I think it falls directly in step with IBM's shift in strategy - lower the software cost and generate service based revenues. I don't think I'll be moving my stuff over anytime soon. Oracle on the data warehouse (the app was built before mysql could do cross table updates), mysql on the select only local repository.
IBM may be too late for the vast majority of developers. The ones that offered their products to develop and learn on are the ones that will find some sort of loyalty.
You can serve quite a few users on a 4 core server! To me, this looks like a direct attack on MS SQL Server. A lot of software for small and medium sized businesses run on SQL Server. I doubt that IBM has much sales volume at the low end anyway, so what have they got to lose?
I'm glad you brought up performance versus scalability. PostgreSQL is often considered slow by MySQL fans who fail to understand the concept of scalability. Simply stated, MySQL is typically faster than PostgreSQL with low scalability requirements yet PostgreSQL tends to scale much, much better than does MySQL for both complex queries and highly concurrent, mixed operation loads. Obviously, this is a rule of thumb and not a hard/fast rule. I'm sure there are corner cases (which is often put forward in MySQL benchmarks, which are not reflective of real world applications) in each camp which ignore the rule.
For people that do not understand scalability versus performance, let's put it like this:
MySQL is fast for one user and PostgreSQL, while fast for one user, tends to be slightly slower than MySQL. On the other hand, add a hundred concurrent, mixed operation (aka, not read only) users and MySQL tends to go belly up. At the same time, given the same example, PostgreSQL is happily chugging along; albiet at increased latencies. Of course, this statement is broad and makes many assumptions, but it will hopefully help others understand the concept.
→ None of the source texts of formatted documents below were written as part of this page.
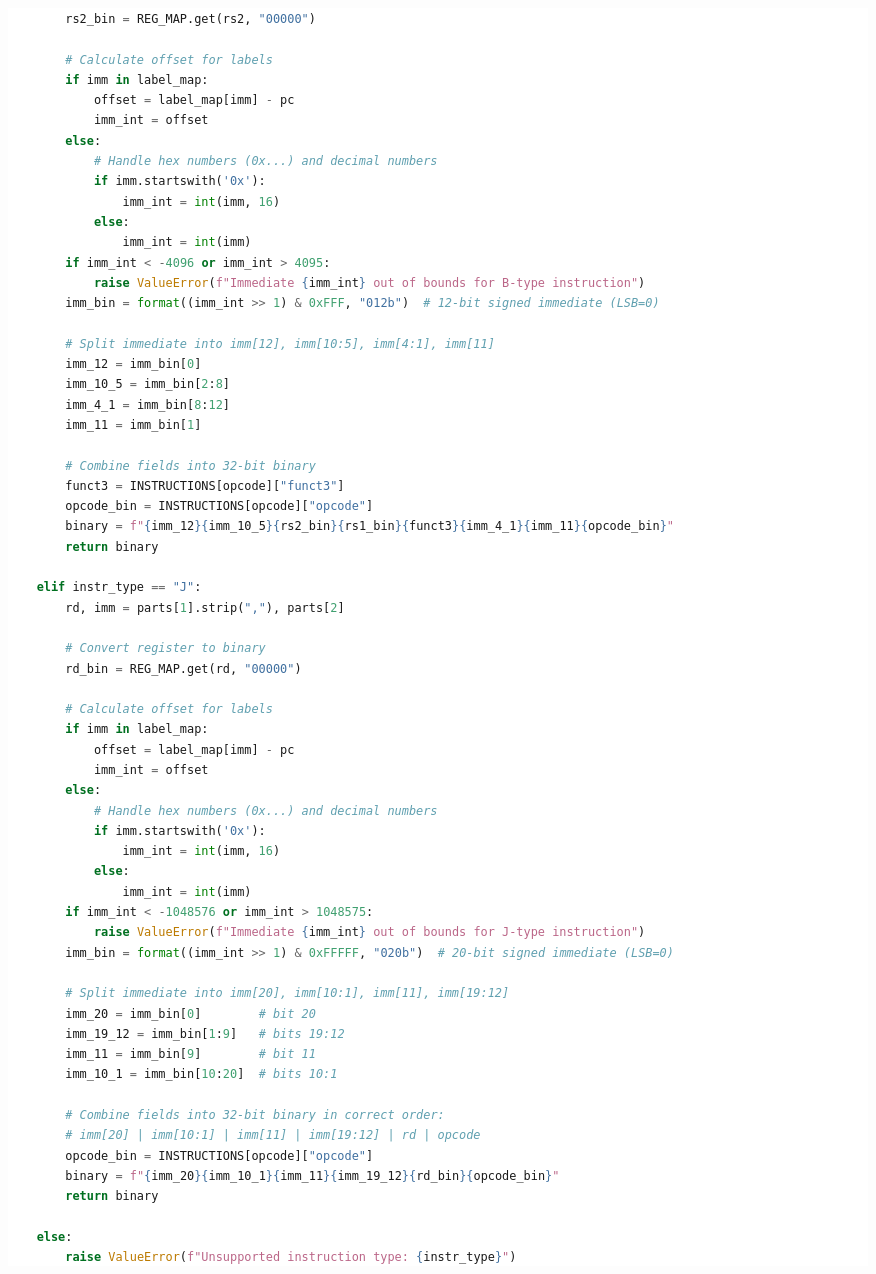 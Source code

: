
 ```python
        rs2_bin = REG_MAP.get(rs2, "00000")

        # Calculate offset for labels
        if imm in label_map:
            offset = label_map[imm] - pc
            imm_int = offset
        else:
            # Handle hex numbers (0x...) and decimal numbers
            if imm.startswith('0x'):
                imm_int = int(imm, 16)
            else:
                imm_int = int(imm)
        if imm_int < -4096 or imm_int > 4095:
            raise ValueError(f"Immediate {imm_int} out of bounds for B-type instruction")
        imm_bin = format((imm_int >> 1) & 0xFFF, "012b")  # 12-bit signed immediate (LSB=0)

        # Split immediate into imm[12], imm[10:5], imm[4:1], imm[11]
        imm_12 = imm_bin[0]
        imm_10_5 = imm_bin[2:8]
        imm_4_1 = imm_bin[8:12]
        imm_11 = imm_bin[1]

        # Combine fields into 32-bit binary
        funct3 = INSTRUCTIONS[opcode]["funct3"]
        opcode_bin = INSTRUCTIONS[opcode]["opcode"]
        binary = f"{imm_12}{imm_10_5}{rs2_bin}{rs1_bin}{funct3}{imm_4_1}{imm_11}{opcode_bin}"
        return binary

    elif instr_type == "J":
        rd, imm = parts[1].strip(","), parts[2]

        # Convert register to binary
        rd_bin = REG_MAP.get(rd, "00000")

        # Calculate offset for labels
        if imm in label_map:
            offset = label_map[imm] - pc
            imm_int = offset
        else:
            # Handle hex numbers (0x...) and decimal numbers
            if imm.startswith('0x'):
                imm_int = int(imm, 16)
            else:
                imm_int = int(imm)
        if imm_int < -1048576 or imm_int > 1048575:
            raise ValueError(f"Immediate {imm_int} out of bounds for J-type instruction")
        imm_bin = format((imm_int >> 1) & 0xFFFFF, "020b")  # 20-bit signed immediate (LSB=0)

        # Split immediate into imm[20], imm[10:1], imm[11], imm[19:12]
        imm_20 = imm_bin[0]        # bit 20
        imm_19_12 = imm_bin[1:9]   # bits 19:12
        imm_11 = imm_bin[9]        # bit 11
        imm_10_1 = imm_bin[10:20]  # bits 10:1

        # Combine fields into 32-bit binary in correct order:
        # imm[20] | imm[10:1] | imm[11] | imm[19:12] | rd | opcode
        opcode_bin = INSTRUCTIONS[opcode]["opcode"]
        binary = f"{imm_20}{imm_10_1}{imm_11}{imm_19_12}{rd_bin}{opcode_bin}"
        return binary

    else:
        raise ValueError(f"Unsupported instruction type: {instr_type}")
```
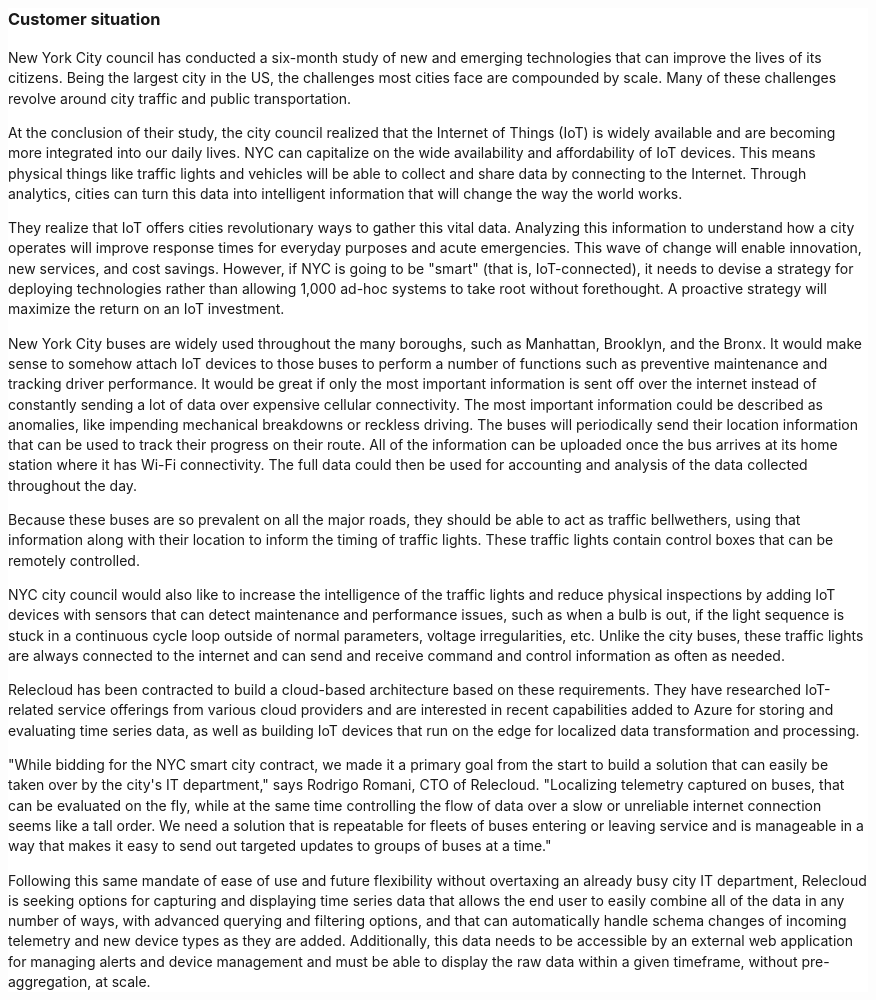 ### Customer situation

New York City council has conducted a six-month study of new and emerging technologies that can improve the lives of its citizens. Being the largest city in the US, the challenges most cities face are compounded by scale. Many of these challenges revolve around city traffic and public transportation.

At the conclusion of their study, the city council realized that the Internet of Things (IoT) is widely available and are becoming more integrated into our daily lives. NYC can capitalize on the wide availability and affordability of IoT devices. This means physical things like traffic lights and vehicles will be able to collect and share data by connecting to the Internet. Through analytics, cities can turn this data into intelligent information that will change the way the world works.

They realize that IoT offers cities revolutionary ways to gather this vital data. Analyzing this information to understand how a city operates will improve response times for everyday purposes and acute emergencies. This wave of change will enable innovation, new services, and cost savings. However, if NYC is going to be \"smart\" (that is, IoT-connected), it needs to devise a strategy for deploying technologies rather than allowing 1,000 ad-hoc systems to take root without forethought. A proactive strategy will maximize the return on an IoT investment.

New York City buses are widely used throughout the many boroughs, such as Manhattan, Brooklyn, and the Bronx. It would make sense to somehow attach IoT devices to those buses to perform a number of functions such as preventive maintenance and tracking driver performance. It would be great if only the most important information is sent off over the internet instead of constantly sending a lot of data over expensive cellular connectivity. The most important information could be described as anomalies, like impending mechanical breakdowns or reckless driving. The buses will periodically send their location information that can be used to track their progress on their route. All of the information can be uploaded once the bus arrives at its home station where it has Wi-Fi connectivity. The full data could then be used for accounting and analysis of the data collected throughout the day.

Because these buses are so prevalent on all the major roads, they should be able to act as traffic bellwethers, using that information along with their location to inform the timing of traffic lights. These traffic lights contain control boxes that can be remotely controlled.

NYC city council would also like to increase the intelligence of the traffic lights and reduce physical inspections by adding IoT devices with sensors that can detect maintenance and performance issues, such as when a bulb is out, if the light sequence is stuck in a continuous cycle loop outside of normal parameters, voltage irregularities, etc. Unlike the city buses, these traffic lights are always connected to the internet and can send and receive command and control information as often as needed.

Relecloud has been contracted to build a cloud-based architecture based on these requirements. They have researched IoT-related service offerings from various cloud providers and are interested in recent capabilities added to Azure for storing and evaluating time series data, as well as building IoT devices that run on the edge for localized data transformation and processing.

"While bidding for the NYC smart city contract, we made it a primary goal from the start to build a solution that can easily be taken over by the city's IT department," says Rodrigo Romani, CTO of Relecloud. "Localizing telemetry captured on buses, that can be evaluated on the fly, while at the same time controlling the flow of data over a slow or unreliable internet connection seems like a tall order. We need a solution that is repeatable for fleets of buses entering or leaving service and is manageable in a way that makes it easy to send out targeted updates to groups of buses at a time."

Following this same mandate of ease of use and future flexibility without overtaxing an already busy city IT department, Relecloud is seeking options for capturing and displaying time series data that allows the end user to easily combine all of the data in any number of ways, with advanced querying and filtering options, and that can automatically handle schema changes of incoming telemetry and new device types as they are added. Additionally, this data needs to be accessible by an external web application for managing alerts and device management and must be able to display the raw data within a given timeframe, without pre-aggregation, at scale.
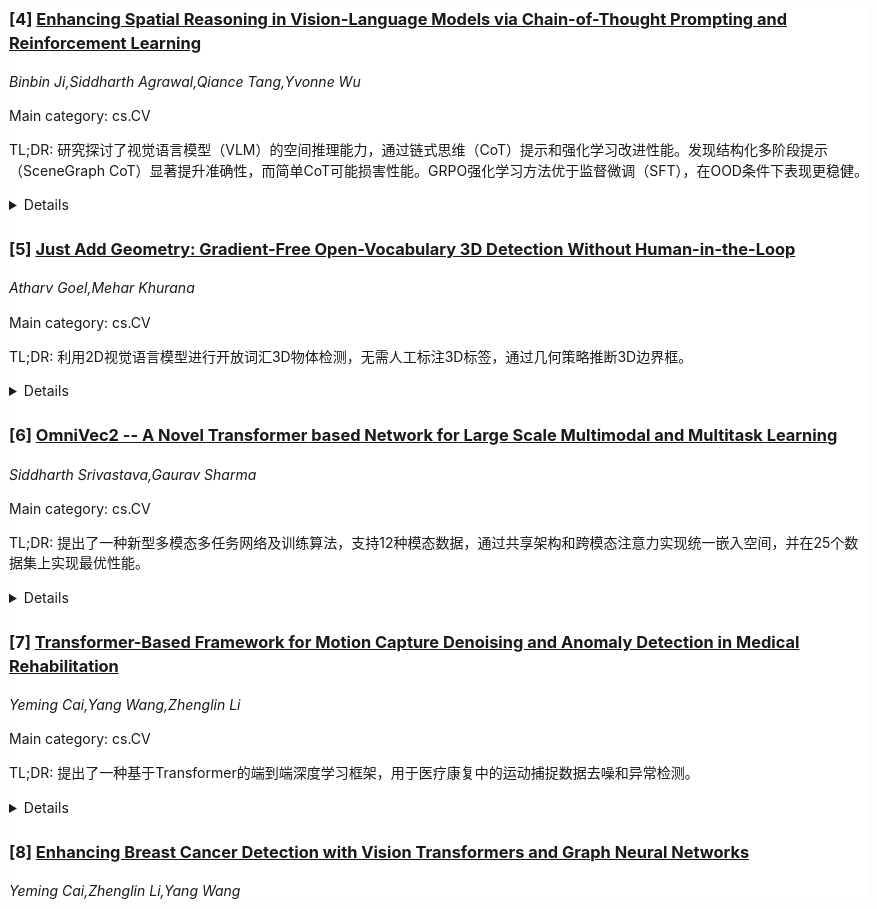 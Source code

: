
### [4] [Enhancing Spatial Reasoning in Vision-Language Models via Chain-of-Thought Prompting and Reinforcement Learning](https://arxiv.org/abs/2507.13362)
*Binbin Ji,Siddharth Agrawal,Qiance Tang,Yvonne Wu*

Main category: cs.CV

TL;DR: 研究探讨了视觉语言模型（VLM）的空间推理能力，通过链式思维（CoT）提示和强化学习改进性能。发现结构化多阶段提示（SceneGraph CoT）显著提升准确性，而简单CoT可能损害性能。GRPO强化学习方法优于监督微调（SFT），在OOD条件下表现更稳健。


<details><summary>Details</summary></details>


### [5] [Just Add Geometry: Gradient-Free Open-Vocabulary 3D Detection Without Human-in-the-Loop](https://arxiv.org/abs/2507.13363)
*Atharv Goel,Mehar Khurana*

Main category: cs.CV

TL;DR: 利用2D视觉语言模型进行开放词汇3D物体检测，无需人工标注3D标签，通过几何策略推断3D边界框。


<details><summary>Details</summary></details>


### [6] [OmniVec2 -- A Novel Transformer based Network for Large Scale Multimodal and Multitask Learning](https://arxiv.org/abs/2507.13364)
*Siddharth Srivastava,Gaurav Sharma*

Main category: cs.CV

TL;DR: 提出了一种新型多模态多任务网络及训练算法，支持12种模态数据，通过共享架构和跨模态注意力实现统一嵌入空间，并在25个数据集上实现最优性能。


<details><summary>Details</summary></details>


### [7] [Transformer-Based Framework for Motion Capture Denoising and Anomaly Detection in Medical Rehabilitation](https://arxiv.org/abs/2507.13371)
*Yeming Cai,Yang Wang,Zhenglin Li*

Main category: cs.CV

TL;DR: 提出了一种基于Transformer的端到端深度学习框架，用于医疗康复中的运动捕捉数据去噪和异常检测。


<details><summary>Details</summary></details>


### [8] [Enhancing Breast Cancer Detection with Vision Transformers and Graph Neural Networks](https://arxiv.org/abs/2507.13372)
*Yeming Cai,Zhenglin Li,Yang Wang*
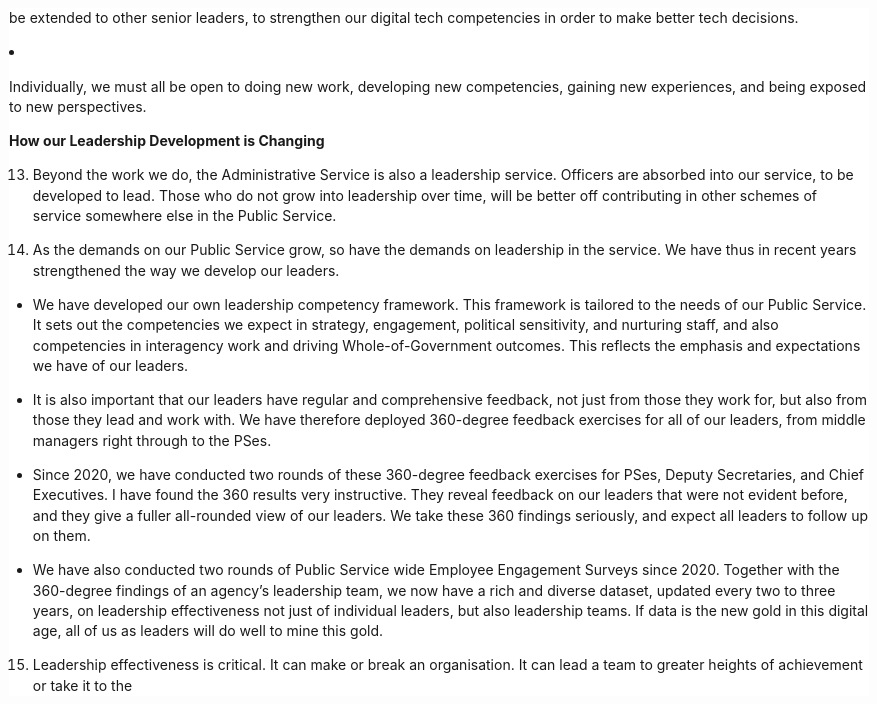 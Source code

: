 be extended to other senior leaders, to strengthen our digital tech competencies
in order to make better tech decisions.</p>
<p></p>
</li>
<li>
<p>Individually, we must all be open to doing new work, developing new competencies,
gaining new experiences, and being exposed to new perspectives.</p>
</li>
</ol>
<p></p>
<p><strong>How our Leadership Development is Changing</strong>
</p>
<ol start="13" data-tight="true" class="tight">
<li>
<p>Beyond the work we do, the Administrative Service is also a leadership
service. Officers are absorbed into our service, to be developed to lead.
Those who do not grow into leadership over time, will be better off contributing
in other schemes of service somewhere else in the Public Service.</p>
<p></p>
</li>
<li>
<p>As the demands on our Public Service grow, so have the demands on leadership
in the service. We have thus in recent years strengthened the way we develop
our leaders.</p>
</li>
</ol>
<ul data-tight="true" class="tight">
<li>
<p>We have developed our own leadership competency framework. This framework
is tailored to the needs of our Public Service. It sets out the competencies
we expect in strategy, engagement, political sensitivity, and nurturing
staff, and also competencies in interagency work and driving Whole-of-Government
outcomes. This reflects the emphasis and expectations we have of our leaders.</p>
<p></p>
</li>
<li>
<p>It is also important that our leaders have regular and comprehensive feedback,
not just from those they work for, but also from those they lead and work
with. We have therefore deployed 360-degree feedback exercises for all
of our leaders, from middle managers right through to the PSes.</p>
<p></p>
</li>
<li>
<p>Since 2020, we have conducted two rounds of these 360-degree feedback
exercises for PSes, Deputy Secretaries, and Chief Executives. I have found
the 360 results very instructive. They reveal feedback on our leaders that
were not evident before, and they give a fuller all-rounded view of our
leaders. We take these 360 findings seriously, and expect all leaders to
follow up on them.</p>
<p></p>
</li>
<li>
<p>We have also conducted two rounds of Public Service wide Employee Engagement
Surveys since 2020. Together with the 360-degree findings of an agency’s
leadership team, we now have a rich and diverse dataset, updated every
two to three years, on leadership effectiveness not just of individual
leaders, but also leadership teams. If data is the new gold in this digital
age, all of us as leaders will do well to mine this gold.</p>
</li>
</ul>
<ol start="15" data-tight="true" class="tight">
<li>
<p>Leadership effectiveness is critical. It can make or break an organisation.
It can lead a team to greater heights of achievement or take it to the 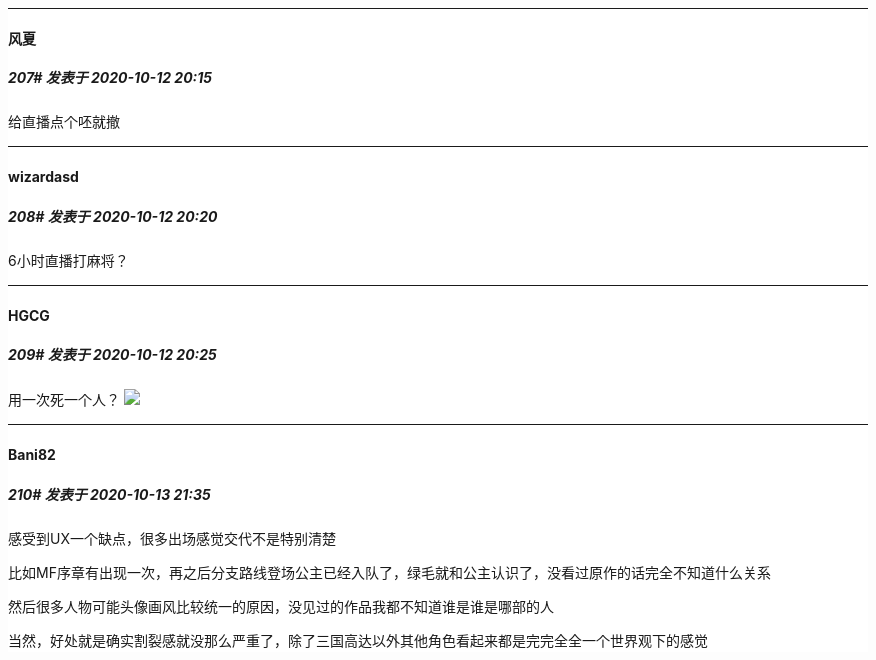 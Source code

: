 

-----

####  风夏  
##### 207#       发表于 2020-10-12 20:15




给直播点个呸就撤







-----

####  wizardasd  
##### 208#       发表于 2020-10-12 20:20




6小时直播打麻将？







-----

####  HGCG  
##### 209#       发表于 2020-10-12 20:25




用一次死一个人？
<img src="http://wx3.sinaimg.cn/mw1024/abaa9656gy1gjmtkjxzlqj20uo0h34bo.jpg" referrerpolicy="no-referrer">







-----

####  Bani82  
##### 210#       发表于 2020-10-13 21:35




感受到UX一个缺点，很多出场感觉交代不是特别清楚

比如MF序章有出现一次，再之后分支路线登场公主已经入队了，绿毛就和公主认识了，没看过原作的话完全不知道什么关系

然后很多人物可能头像画风比较统一的原因，没见过的作品我都不知道谁是谁是哪部的人

当然，好处就是确实割裂感就没那么严重了，除了三国高达以外其他角色看起来都是完完全全一个世界观下的感觉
So, given your rankings above, PostgreSQL, tends to find a middle ground between Oracle's performance/scalability ranking. In other words, PostgreSQL tends to scale less than Oracle yet tends to perform better. MySQL, on the other hand, performs fairly fast for read-only databases but scales very poorly.
My theory on why the specs are so high is because IBM can afford to do that, without cutting into much of their marketshare. At least on the hardware end -- IBM does offer some lower-end servers, but their bread and butter are the high-end ones. So where somebody like Microsoft has to limit the specs on the free version pretty severely, because otherwise they won't have a retail product to sell, IBM knows that a lot of people want to run their database on big iron. And big iron is a lot of money, not just in the hardware, but also in the service contracts and stuff that go along with it.
If your database is mostly used on commodity, low-end hardware, you can't give away a version that runs on a quad-core, 4GB machine: that's eating into your home market. IBM can, because a lot of their revenue (I'm guessing) comes from machines much further up the specification ladder than that. In fact, they would love you to run DB/2 on a high end machine, because the sooner you do, the sooner you'll make use of it, and probably the sooner you'll find its limits. (Following the general rule that software expands to fill whatever resources you allocate to it.) And when you hit the limits of the commodity/low-end hardware, IBM would be more than happy to help you migrate your DB/2 install into something a little sweeter. For a price, naturally.
Also, since they're last to the free-version game, they want to one-up everyone else. Simple competition.
Anyway, I think the "spec creep" is a good thing for consumers, both IBM's and otherwise, because it might cause a 'free version war,' that can only be a good thing in the end.